That is the real irony. Broadcast radio would simply vanish.
Boortz no longer needs the money, anyhow.
ecwoodrow
Onnce again!
The real plan is close to a 44% point of sales tax with the IRS all over hurting small business and driving a huge black market! That does not include the cost of needing a larger IRS or lack of payments via fraud!
…First, the 23 percent figure is disingenuous. If the current price of a widget is $1, a 30-cent sales tax would be added at the register under the FairTax. Because 30 cents is 23 percent of $1.30, backers of the tax claim that the tax rate is 23 percent. In addition, to make the claim that the tax would bring the same amount of money into the Treasury, FairTax proponents assume that the government is paying tax to itself on its purchases.

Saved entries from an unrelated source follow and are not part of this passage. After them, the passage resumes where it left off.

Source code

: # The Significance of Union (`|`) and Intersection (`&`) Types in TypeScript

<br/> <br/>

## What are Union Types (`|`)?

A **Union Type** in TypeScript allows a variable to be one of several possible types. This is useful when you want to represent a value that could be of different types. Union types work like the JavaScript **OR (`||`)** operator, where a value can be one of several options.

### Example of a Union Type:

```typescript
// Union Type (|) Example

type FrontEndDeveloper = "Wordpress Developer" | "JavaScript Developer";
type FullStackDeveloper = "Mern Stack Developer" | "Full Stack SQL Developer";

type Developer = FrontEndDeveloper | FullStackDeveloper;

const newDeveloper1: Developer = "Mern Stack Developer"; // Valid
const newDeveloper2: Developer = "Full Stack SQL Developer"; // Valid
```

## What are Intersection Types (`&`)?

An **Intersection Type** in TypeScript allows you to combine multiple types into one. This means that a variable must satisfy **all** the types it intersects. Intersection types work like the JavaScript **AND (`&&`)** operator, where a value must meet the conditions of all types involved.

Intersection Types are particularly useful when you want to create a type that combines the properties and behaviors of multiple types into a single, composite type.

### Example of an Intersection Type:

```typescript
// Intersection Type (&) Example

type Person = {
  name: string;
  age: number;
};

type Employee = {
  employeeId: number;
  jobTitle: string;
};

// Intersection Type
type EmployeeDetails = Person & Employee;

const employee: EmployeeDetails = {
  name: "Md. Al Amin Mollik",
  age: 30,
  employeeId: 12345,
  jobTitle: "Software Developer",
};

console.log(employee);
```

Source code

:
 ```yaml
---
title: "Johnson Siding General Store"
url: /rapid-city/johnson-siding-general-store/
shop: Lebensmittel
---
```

The Presidents’ Advisory Panel on Tax Reform — that’s President Bush’s tax panel — calculated that the rate would have to be at least 34 percent, not 30 percent, “and likely higher over time if the base erodes, creating incentives for significant tax evasion.” Brookings Institution economist William Gale puts the rate at 44 percent — and his calculation doesn’t take into account cheating, for which there would be ample incentive.
Furthermore, the 30 percent rate assumes that the tax would be imposed on a broad range of goods and services that has no precedent — putting a hefty and politically implausible extra tax bite on purchases of new homes, rent, food, health insurance, medical care and mortgage interest. ….
http://www.washingtonpost.com/wp-dyn/content/article/2007/12/30/AR2007123001909.html
sorry
Once again!
Sorry, I thought you were talking about a foreign entity operating on a foreign shore, not a foreign entity operating within the US. In the case of a foreign entity operating in the US, they are considered a 103(a).
To your original point, why would a foreign 103(a) not collect? Even if it didn’t, a 103(a) not collecting the tax from the purchaser does not make the purchaser a 103(b)(1). It’s still the responsibility of the 103(a) to remit the tax.
Their is a provision for these:
These will still have to pay the tax, or not be allowed to do business in the US.
This assumes that their is no embedded taxes in the current system that will be removed under the FT. I think the FT economists assume that the embedded costs of medical care are around 26% (inc).
I hadn’t heard that, do you have a link available?
But the current bill still specifies the tax as 23% for the first year.
I think that’s a somewhat valid criticism. What do you think the evasion rate would be?
So why don’t they do that now to avoid the income tax?
Serrius/XM has never come close to making a profit. Thus, no income taxes to speak of.
John, can you provide me a link to Mr. Gale’s study that found that the rate need’s to be 44%?
Perhaps we should leave the black market/fraud stuff for next week if Icarus is going to devote the FT Friday thread to it?
Linder even admitted on C-span that the Fair Tax needed to be more. BTW the more you raise the tax you will see less purchases. Beyond the fact your embedded tax math does not add up human behavior alone of seeing a tax in the range of 40 to 50% when you add in local taxes will hurt point of sale purchases ie cigarette tax.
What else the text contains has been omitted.